We concentrate on the following two problems:
Iterated Multiplication: Given $\alpha_1, \alpha_2,..., \alpha_t \in \F_{2^n}$, compute $\alpha_1 \cdot \alpha_2 \cdots \alpha_t \in \F_{2^n}$.
Exponentiation: Given $\alpha \in \F_{2^n}$ and a $t$-bit integer $k$, compute $\alpha^k \in \F_{2^n}$.
First, we consider the explicit realization of the field $\F_{2^n}$ as $\F_2[x]/(x^{2 \cdot 3^l} + x^{3^l} + 1) \simeq \F_{2^n}$, where $n = 2 \cdot 3^l$.
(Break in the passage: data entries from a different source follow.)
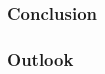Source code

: \begin{frame}[t]
    \frametitle{Conclusion}

\end{frame}

\begin{frame}[t]
    \frametitle{Outlook}

\end{frame}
In this setting, we exhibit Dlogtime-uniform poly(n,t)-size TC^0 circuits computing exponentiation.
To the
best of our knowledge, prior to this work it was not even known
how to compute exponentiation in logarithmic space, i.e. space
$O(\log (n + t))$, over any finite field of size $2^{\Omega(n)}$.
We also exhibit, for every $\eps > 0$, Dlogtime-uniform poly (n,2^{t^\eps})-size AC^0[mod 2] circuits computing iterated multiplication and exponentiation, which we prove is optimal.
Second, we consider arbitrary realizations of $\F_{2^n}$ as
$\F_2[x]/(f(x))$, for an irreducible $f(x) \in \F_2[x]$ that is given as part of the input. In this setting, we
exhibit, for every $\eps > 0$, Dlogtime-uniform poly (n,2^{t^\eps})-size AC^0[mod 2] circuits
computing iterated multiplication, which
is again tight. We also exhibit Dlogtime-uniform poly(n,2^t)-size AC^0[mod 2] circuits
computing exponentiation.
Our results over $\F_2[x]/(x^{2 \cdot 3^l} + x^{3^l} + 1)$ have several consequences:
We prove that Dlogtime-uniform TC^0 equals the class AE of functions computable by certain arithmetic expressions. This answers a question raised by Frandsen, Valence and Barrington (Mathematical Systems Theory '94).
We also show how certain optimal constructions of $k$-wise independent and $\eps$-biased
generators are explicitly computable in Dlogtime-uniform AC^0[mod 2] and TC^0. This addresses a question raised by Gutfreund and Viola (RANDOM '04).